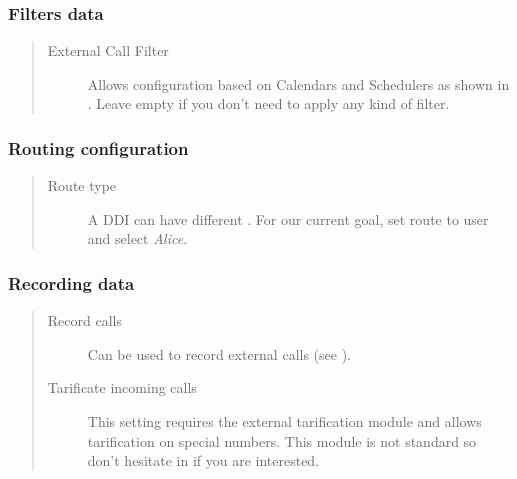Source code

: \documentclass[letterpaper,10pt,spanish]{sphinxmanual}
\begin{document}
\subsubsection{Filters data}
\label{administration_portal/client/vpbx/ddis:filters-data}\begin{quote}
\begin{description}
\item[{External Call Filter}] \leavevmode
Allows configuration based on Calendars and Schedulers as shown in
{\hyperref[administration_portal/client/vpbx/routing_tools/external_call_filters:external\string-call\string-filters]{}}. Leave empty if you don't need to apply any
kind of filter.

\end{description}
\end{quote}


\subsubsection{Routing configuration}
\label{administration_portal/client/vpbx/ddis:routing-configuration}\begin{quote}
\begin{description}
\item[{Route type}] \leavevmode
A DDI can have different {\hyperref[administration_portal/client/vpbx/ddis:routing\string-logics]{}}. For our
current goal, set route to user and select \emph{Alice}.

\end{description}
\end{quote}


\subsubsection{Recording data}
\label{administration_portal/client/vpbx/ddis:recording-data}\begin{quote}
\begin{description}
\item[{Record calls}] \leavevmode
Can be used to record external calls (see {\hyperref[administration_portal/client/vpbx/calls/call_recordings:call\string-recordings]{}}).

\item[{Tarificate incoming calls}] \leavevmode
This setting requires the external tarification module and allows
tarification on special numbers. This module is not standard so don't
hesitate in {\hyperref[basic_concepts/intro/getting_help:getting\string-help]{}} if you are interested.

\end{description}
\end{quote}
\end{document}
====================
What you are asked to do: Your copy should hold every entry exactly as written, but none of the pictures.

Task output:
Source code

: \documentclass[letterpaper,10pt,spanish]{sphinxmanual}
\begin{document}
\subsubsection{Filters data}
\label{administration_portal/client/vpbx/ddis:filters-data}\begin{quote}
\begin{description}
\item[{External Call Filter}] \leavevmode
Allows configuration based on Calendars and Schedulers as shown in
{\hyperref[administration_portal/client/vpbx/routing_tools/external_call_filters:external\string-call\string-filters]{}}. Leave empty if you don't need to apply any
kind of filter.

\end{description}
\end{quote}


\subsubsection{Routing configuration}
\label{administration_portal/client/vpbx/ddis:routing-configuration}\begin{quote}
\begin{description}
\item[{Route type}] \leavevmode
A DDI can have different {\hyperref[administration_portal/client/vpbx/ddis:routing\string-logics]{}}. For our
current goal, set route to user and select \emph{Alice}.

\end{description}
\end{quote}


\subsubsection{Recording data}
\label{administration_portal/client/vpbx/ddis:recording-data}\begin{quote}
\begin{description}
\item[{Record calls}] \leavevmode
Can be used to record external calls (see {\hyperref[administration_portal/client/vpbx/calls/call_recordings:call\string-recordings]{}}).

\item[{Tarificate incoming calls}] \leavevmode
This setting requires the external tarification module and allows
tarification on special numbers. This module is not standard so don't
hesitate in {\hyperref[basic_concepts/intro/getting_help:getting\string-help]{}} if you are interested.

\end{description}
\end{quote}
\end{document}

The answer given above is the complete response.